## PROVIDED ENTRIES
□ □ □ □

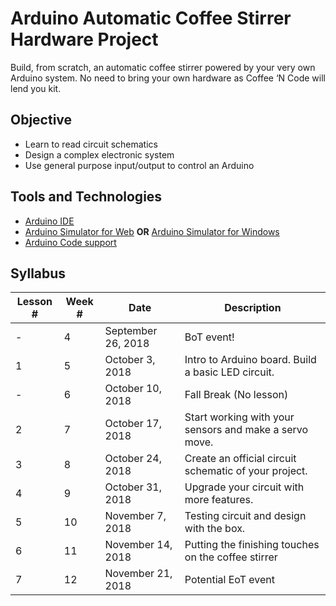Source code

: # Arduino Automatic Coffee Stirrer Hardware Project

Build, from scratch, an automatic coffee stirrer powered by your very own Arduino system.  No need to bring your own hardware as Coffee ‘N Code will lend you kit.

## Objective
* Learn to read circuit schematics
* Design a complex electronic system
* Use general purpose input/output to control an Arduino

## Tools and Technologies
* [Arduino IDE](https://www.arduino.cc/en/Main/Software)
* [Arduino Simulator for Web](https://www.tinkercad.com/circuits)
**OR**
[Arduino Simulator for Windows](https://www.sites.google.com/site/unoardusim/services)
* [Arduino Code support](https://www.arduino.cc/en/Tutorial/BuiltInExamples)

## Syllabus
| Lesson # | Week # | Date          | Description                                           |
| -------- | ------ | ------------- | ------------------------------------------------------|
| -        | 4      | September 26, 2018  | BoT event!                           |
| 1        | 5      | October 3, 2018  | Intro to Arduino board. Build a basic LED circuit.        |
| -        | 6      | October 10, 2018  | Fall Break (No lesson)           |
| 2        | 7      | October 17, 2018 | Start working with your sensors and make a servo move.                   |
| 3        | 8      | October 24, 2018 | Create an official circuit schematic of your project. |
| 4        | 9      | October 31, 2018 | Upgrade your circuit with more features. |
| 5        | 10     | November 7, 2018  | Testing circuit and design with the box. |
| 6        | 11     | November 14, 2018 | Putting the finishing touches on the coffee stirrer |
| 7        | 12     | November 21, 2018 | Potential EoT event |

□ □ □ □

## PROBLEM STATEMENT
Now write out the data word for word, skipping every picture in it.

## TASK OUTPUT
Source code

: # Arduino Automatic Coffee Stirrer Hardware Project

Build, from scratch, an automatic coffee stirrer powered by your very own Arduino system.  No need to bring your own hardware as Coffee ‘N Code will lend you kit.

## Objective
* Learn to read circuit schematics
* Design a complex electronic system
* Use general purpose input/output to control an Arduino

## Tools and Technologies
* [Arduino IDE](https://www.arduino.cc/en/Main/Software)
* [Arduino Simulator for Web](https://www.tinkercad.com/circuits)
**OR**
[Arduino Simulator for Windows](https://www.sites.google.com/site/unoardusim/services)
* [Arduino Code support](https://www.arduino.cc/en/Tutorial/BuiltInExamples)

## Syllabus
| Lesson # | Week # | Date          | Description                                           |
| -------- | ------ | ------------- | ------------------------------------------------------|
| -        | 4      | September 26, 2018  | BoT event!                           |
| 1        | 5      | October 3, 2018  | Intro to Arduino board. Build a basic LED circuit.        |
| -        | 6      | October 10, 2018  | Fall Break (No lesson)           |
| 2        | 7      | October 17, 2018 | Start working with your sensors and make a servo move.                   |
| 3        | 8      | October 24, 2018 | Create an official circuit schematic of your project. |
| 4        | 9      | October 31, 2018 | Upgrade your circuit with more features. |
| 5        | 10     | November 7, 2018  | Testing circuit and design with the box. |
| 6        | 11     | November 14, 2018 | Putting the finishing touches on the coffee stirrer |
| 7        | 12     | November 21, 2018 | Potential EoT event |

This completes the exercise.